‘I get to enjoy my day’
Earla Nibbie Bess (Delano Williams photos)
Earla Nibbie Bess (Delano Williams photos)

– Winiperu farmer revels in daily life on the farm

THE pumpkins that Earla Nibbie Bess reaped from her farm were huge. She’d fetch them one by one from the farm to her home in Winiperu and wait for the central logging company in the village to come and pick them up from her.

As you can imagine, hard work was required of Earla, now 78 years old, and all other farmers back in the days, especially at a remote location such as Winiperu, where certain peculiar challenges are presented.

With roots in Wakenaam Island, the mother of 11 has lived most of her life in Winiperu. When she first arrived in the village, she can still remember her conversation with the local pastor about how she needed land to build a house and farm.
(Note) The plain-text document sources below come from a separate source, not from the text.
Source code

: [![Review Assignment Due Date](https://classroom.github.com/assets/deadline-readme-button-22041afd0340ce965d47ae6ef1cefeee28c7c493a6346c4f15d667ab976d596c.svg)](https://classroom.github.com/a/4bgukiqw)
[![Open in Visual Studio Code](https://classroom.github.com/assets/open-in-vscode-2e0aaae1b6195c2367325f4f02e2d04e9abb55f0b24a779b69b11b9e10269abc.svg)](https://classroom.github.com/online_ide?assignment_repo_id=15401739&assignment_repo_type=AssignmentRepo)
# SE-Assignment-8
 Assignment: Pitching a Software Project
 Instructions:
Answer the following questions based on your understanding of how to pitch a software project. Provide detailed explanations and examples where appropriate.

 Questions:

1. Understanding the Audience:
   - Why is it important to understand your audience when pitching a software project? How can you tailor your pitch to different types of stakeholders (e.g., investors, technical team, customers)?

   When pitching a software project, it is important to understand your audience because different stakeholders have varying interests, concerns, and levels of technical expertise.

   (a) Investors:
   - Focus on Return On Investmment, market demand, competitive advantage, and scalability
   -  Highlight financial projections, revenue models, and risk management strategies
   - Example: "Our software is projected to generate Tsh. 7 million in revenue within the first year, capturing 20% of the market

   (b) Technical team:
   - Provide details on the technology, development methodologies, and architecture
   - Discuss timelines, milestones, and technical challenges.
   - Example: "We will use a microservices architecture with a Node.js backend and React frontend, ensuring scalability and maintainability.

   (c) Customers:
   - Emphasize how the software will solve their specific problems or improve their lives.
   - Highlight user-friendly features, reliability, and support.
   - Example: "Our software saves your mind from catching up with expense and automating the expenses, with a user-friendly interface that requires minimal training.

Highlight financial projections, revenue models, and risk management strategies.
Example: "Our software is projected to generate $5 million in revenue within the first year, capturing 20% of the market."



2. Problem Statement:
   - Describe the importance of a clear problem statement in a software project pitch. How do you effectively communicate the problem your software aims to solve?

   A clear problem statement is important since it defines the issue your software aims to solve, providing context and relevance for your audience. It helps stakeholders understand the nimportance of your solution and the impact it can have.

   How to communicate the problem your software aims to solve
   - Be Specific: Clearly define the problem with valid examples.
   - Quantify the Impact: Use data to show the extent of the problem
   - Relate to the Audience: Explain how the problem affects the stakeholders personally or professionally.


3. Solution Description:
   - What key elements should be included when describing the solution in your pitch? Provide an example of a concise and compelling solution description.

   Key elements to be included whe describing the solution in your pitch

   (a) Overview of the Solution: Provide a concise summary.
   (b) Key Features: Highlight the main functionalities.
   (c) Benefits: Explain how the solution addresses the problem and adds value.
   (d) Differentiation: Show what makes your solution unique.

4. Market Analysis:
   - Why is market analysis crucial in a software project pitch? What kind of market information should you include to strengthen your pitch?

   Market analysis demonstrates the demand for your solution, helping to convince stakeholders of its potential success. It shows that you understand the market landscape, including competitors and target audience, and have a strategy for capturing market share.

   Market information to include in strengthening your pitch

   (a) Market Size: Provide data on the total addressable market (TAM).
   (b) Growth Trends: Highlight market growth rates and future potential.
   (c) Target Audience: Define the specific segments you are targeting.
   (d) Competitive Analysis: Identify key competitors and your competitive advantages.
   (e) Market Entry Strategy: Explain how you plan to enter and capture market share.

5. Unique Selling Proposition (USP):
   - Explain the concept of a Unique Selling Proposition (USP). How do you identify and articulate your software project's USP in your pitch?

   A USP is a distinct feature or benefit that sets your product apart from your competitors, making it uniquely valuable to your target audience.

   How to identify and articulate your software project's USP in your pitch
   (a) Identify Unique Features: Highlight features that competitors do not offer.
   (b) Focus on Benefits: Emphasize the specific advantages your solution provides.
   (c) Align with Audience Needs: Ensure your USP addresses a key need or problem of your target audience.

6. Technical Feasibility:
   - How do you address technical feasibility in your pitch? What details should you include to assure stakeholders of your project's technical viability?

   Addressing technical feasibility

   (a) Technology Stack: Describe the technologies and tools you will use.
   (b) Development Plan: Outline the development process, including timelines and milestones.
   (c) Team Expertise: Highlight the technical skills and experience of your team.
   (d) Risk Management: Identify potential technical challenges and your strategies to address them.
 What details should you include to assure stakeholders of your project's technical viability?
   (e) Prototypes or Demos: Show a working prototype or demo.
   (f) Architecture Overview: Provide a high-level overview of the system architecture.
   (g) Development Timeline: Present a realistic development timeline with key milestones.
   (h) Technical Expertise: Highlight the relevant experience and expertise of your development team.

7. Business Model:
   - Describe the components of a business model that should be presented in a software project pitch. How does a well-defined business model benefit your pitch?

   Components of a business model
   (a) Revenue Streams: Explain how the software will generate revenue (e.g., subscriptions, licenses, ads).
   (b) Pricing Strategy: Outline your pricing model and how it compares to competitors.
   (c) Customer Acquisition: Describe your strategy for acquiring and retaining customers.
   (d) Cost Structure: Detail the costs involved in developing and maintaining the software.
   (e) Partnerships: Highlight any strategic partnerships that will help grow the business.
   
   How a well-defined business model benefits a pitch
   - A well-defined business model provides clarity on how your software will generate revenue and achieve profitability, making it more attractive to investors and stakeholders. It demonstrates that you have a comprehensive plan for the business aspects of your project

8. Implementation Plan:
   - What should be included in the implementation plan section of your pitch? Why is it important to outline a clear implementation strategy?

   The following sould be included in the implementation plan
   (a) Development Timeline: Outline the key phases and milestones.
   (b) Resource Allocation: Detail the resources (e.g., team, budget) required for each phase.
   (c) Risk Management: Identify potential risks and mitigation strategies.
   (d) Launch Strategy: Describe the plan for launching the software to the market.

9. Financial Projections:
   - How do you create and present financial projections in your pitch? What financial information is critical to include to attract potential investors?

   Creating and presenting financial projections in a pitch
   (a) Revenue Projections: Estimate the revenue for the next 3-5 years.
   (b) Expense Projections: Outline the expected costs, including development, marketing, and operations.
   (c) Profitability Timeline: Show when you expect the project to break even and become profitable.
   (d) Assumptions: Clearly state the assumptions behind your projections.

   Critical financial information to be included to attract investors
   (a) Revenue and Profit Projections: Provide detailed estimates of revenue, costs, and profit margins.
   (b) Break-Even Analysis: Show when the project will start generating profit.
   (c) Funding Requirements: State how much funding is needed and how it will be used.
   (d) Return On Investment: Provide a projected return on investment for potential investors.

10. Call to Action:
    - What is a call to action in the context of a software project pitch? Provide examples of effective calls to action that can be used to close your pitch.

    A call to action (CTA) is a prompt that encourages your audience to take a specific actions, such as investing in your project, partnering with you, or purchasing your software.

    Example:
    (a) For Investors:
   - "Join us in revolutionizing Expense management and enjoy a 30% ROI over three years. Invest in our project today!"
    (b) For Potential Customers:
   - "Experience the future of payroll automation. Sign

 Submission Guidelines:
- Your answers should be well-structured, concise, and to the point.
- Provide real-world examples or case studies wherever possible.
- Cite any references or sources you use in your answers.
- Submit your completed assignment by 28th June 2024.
There is no electricity or phone signal in Winiperu

The pastor directed her to the authorities in Bartica, where she subsequently went with her husband and children; she received all that she was hoping for.

“We did farming: cassava, plantain, banana, eddo, all kinds of things. I worked hard, you see me here. I was fatter, with 296 pounds. I used to work with my cutlass and my axe,” Earla reflected in an interview with Pepperpot Magazine last Monday. At the time, she was visiting the health post and chatting with the community health workers.

Even as he also worked on the farm, Earla’s husband worked in the village compound, weeding for the logging company. “We used to sell provisions to the company. One time we reaped six pumpkins weighing 135 pounds. I used to fetch it and put it under the house and then they would come with the loader to carry it,” she recalled.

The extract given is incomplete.